[Exercise material]

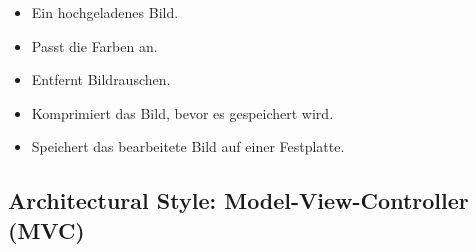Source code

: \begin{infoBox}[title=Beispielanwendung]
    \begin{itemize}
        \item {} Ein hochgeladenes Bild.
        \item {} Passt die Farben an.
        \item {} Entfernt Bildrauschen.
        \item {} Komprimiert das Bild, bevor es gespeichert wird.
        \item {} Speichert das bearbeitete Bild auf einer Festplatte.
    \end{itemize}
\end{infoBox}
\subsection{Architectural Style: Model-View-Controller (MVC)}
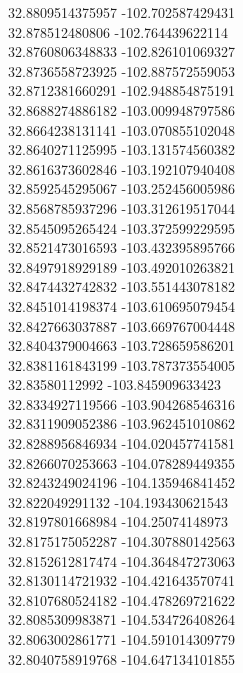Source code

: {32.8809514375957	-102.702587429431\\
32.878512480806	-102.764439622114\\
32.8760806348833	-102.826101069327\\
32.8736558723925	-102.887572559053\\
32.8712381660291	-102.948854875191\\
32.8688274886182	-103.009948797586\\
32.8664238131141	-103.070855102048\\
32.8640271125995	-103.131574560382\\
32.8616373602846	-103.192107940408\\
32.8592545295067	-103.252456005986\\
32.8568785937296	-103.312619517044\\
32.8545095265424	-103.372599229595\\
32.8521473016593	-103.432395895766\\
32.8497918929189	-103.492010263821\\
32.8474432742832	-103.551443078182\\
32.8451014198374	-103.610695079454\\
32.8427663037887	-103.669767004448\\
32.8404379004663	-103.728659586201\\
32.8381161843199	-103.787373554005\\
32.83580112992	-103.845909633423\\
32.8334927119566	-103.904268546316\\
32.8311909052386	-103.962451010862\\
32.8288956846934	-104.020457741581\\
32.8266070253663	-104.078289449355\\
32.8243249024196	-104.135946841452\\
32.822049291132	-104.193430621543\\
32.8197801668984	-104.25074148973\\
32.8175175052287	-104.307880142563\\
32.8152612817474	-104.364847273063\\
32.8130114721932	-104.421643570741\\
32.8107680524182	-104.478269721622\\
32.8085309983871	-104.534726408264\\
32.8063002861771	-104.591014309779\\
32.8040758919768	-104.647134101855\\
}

[/Exercise material]

◆ Directions for this task:
The word "begin" appears in some lines above. Return every one of those lines.

◆ Result of this exercise:
: \begin{infoBox}[title=Beispielanwendung]
    \begin{itemize}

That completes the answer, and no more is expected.